Google considers this to be a “privacy priority” for cookies because your specific browser history will not be transmitted to advertisers. Only your similar queue ID can be sent to advertisers. Thousands of users can be part of a cohort.
A Google whitepaper on FLoC summarizes the benefits of privacy protection (according to Google), which allows users to “hide from the crowd.” Based on your browsing history, you can be assigned to a group of all dog owners who have visited certain websites instead of being selected as a single dog owner who visits a pet food website.
With the help of the Chrome browser’s FLoC tracking feature, you can divide into a group of people who like or have dogs and a group of people who have also been to the same website but have or like cats. Each user can be part of multiple identification groups according to their interests. And, since many Chrome users log into their Google accounts, their identity will follow (and be further shaped) across different devices.
The Electronic Frontier Foundation, an online privacy advocacy organization, found this new form of online surveillance, which tracks your online history each week to more accurately group it and collect more identifying information (called fingerprint recognition). EFF is also concerned that testing the new tracking method has started without the user’s consent or knowledge, and there is no precise exit method.

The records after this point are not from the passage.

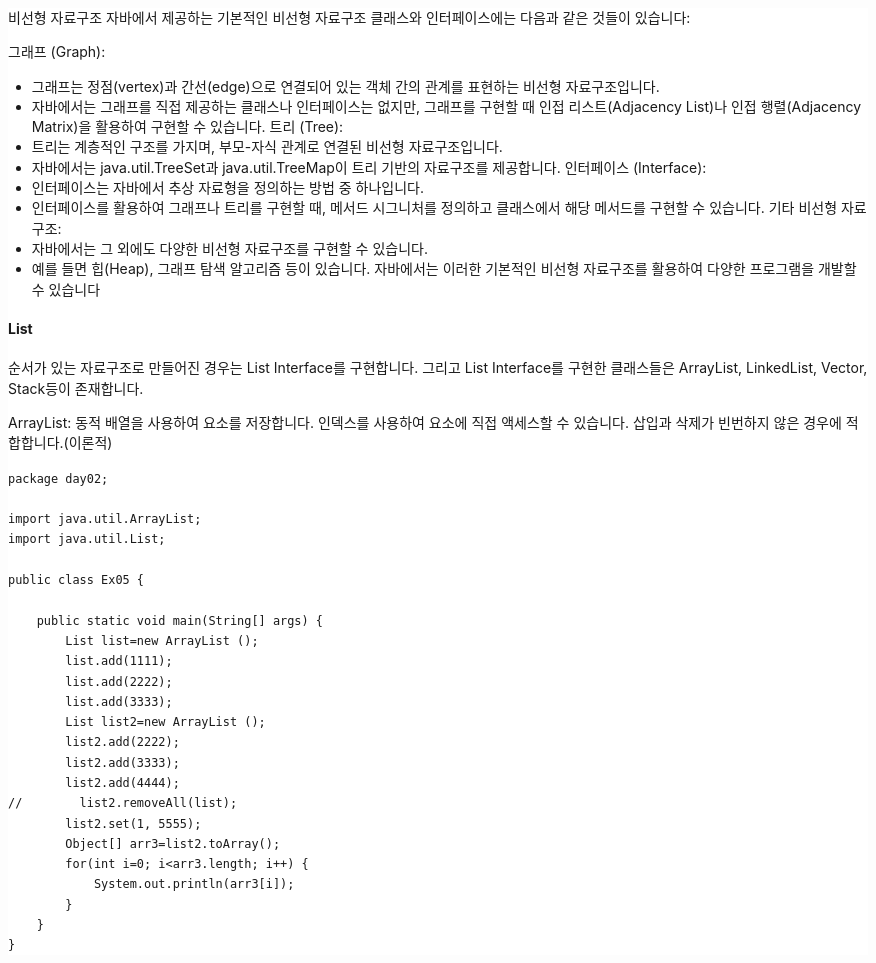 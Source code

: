 비선형 자료구조
자바에서 제공하는 기본적인 비선형 자료구조 클래스와 인터페이스에는 다음과 같은 것들이 있습니다:

그래프 (Graph):

- 그래프는 정점(vertex)과 간선(edge)으로 연결되어 있는 객체 간의 관계를 표현하는 비선형 자료구조입니다.
- 자바에서는 그래프를 직접 제공하는 클래스나 인터페이스는 없지만, 그래프를 구현할 때 인접 리스트(Adjacency List)나 인접 행렬(Adjacency Matrix)을 활용하여 구현할 수 있습니다.
  트리 (Tree):
- 트리는 계층적인 구조를 가지며, 부모-자식 관계로 연결된 비선형 자료구조입니다.
- 자바에서는 java.util.TreeSet과 java.util.TreeMap이 트리 기반의 자료구조를 제공합니다.
  인터페이스 (Interface):
- 인터페이스는 자바에서 추상 자료형을 정의하는 방법 중 하나입니다.
- 인터페이스를 활용하여 그래프나 트리를 구현할 때, 메서드 시그니처를 정의하고 클래스에서 해당 메서드를 구현할 수 있습니다.
  기타 비선형 자료구조:
- 자바에서는 그 외에도 다양한 비선형 자료구조를 구현할 수 있습니다.
- 예를 들면 힙(Heap), 그래프 탐색 알고리즘 등이 있습니다.
  자바에서는 이러한 기본적인 비선형 자료구조를 활용하여 다양한 프로그램을 개발할 수 있습니다

#### List<E>

순서가 있는 자료구조로 만들어진 경우는 List Interface를 구현합니다.
그리고 List Interface를 구현한 클래스들은 ArrayList, LinkedList, Vector, Stack등이 존재합니다.

ArrayList:
동적 배열을 사용하여 요소를 저장합니다.
인덱스를 사용하여 요소에 직접 액세스할 수 있습니다.
삽입과 삭제가 빈번하지 않은 경우에 적합합니다.(이론적)

```
package day02;

import java.util.ArrayList;
import java.util.List;

public class Ex05 {

    public static void main(String[] args) {
        List list=new ArrayList ();
        list.add(1111);
        list.add(2222);
        list.add(3333);
        List list2=new ArrayList ();
        list2.add(2222);
        list2.add(3333);
        list2.add(4444);
//        list2.removeAll(list);
        list2.set(1, 5555);
        Object[] arr3=list2.toArray();
        for(int i=0; i<arr3.length; i++) {
            System.out.println(arr3[i]);
        }
    }
}
```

For the new type of tracking, EFF has created a website to verify that your Chrome browser forms a cohort ID and shares it with advertisers. The feature is yet to be fully released, but testing is still in progress.
Since only a small number of users in the initial test may not be part of the FLoC test yet. But EFF reminds you to keep checking because as the test expands, it may be added every week. If it’s classified as a new ad tech strategy, Google won’t give you any advice.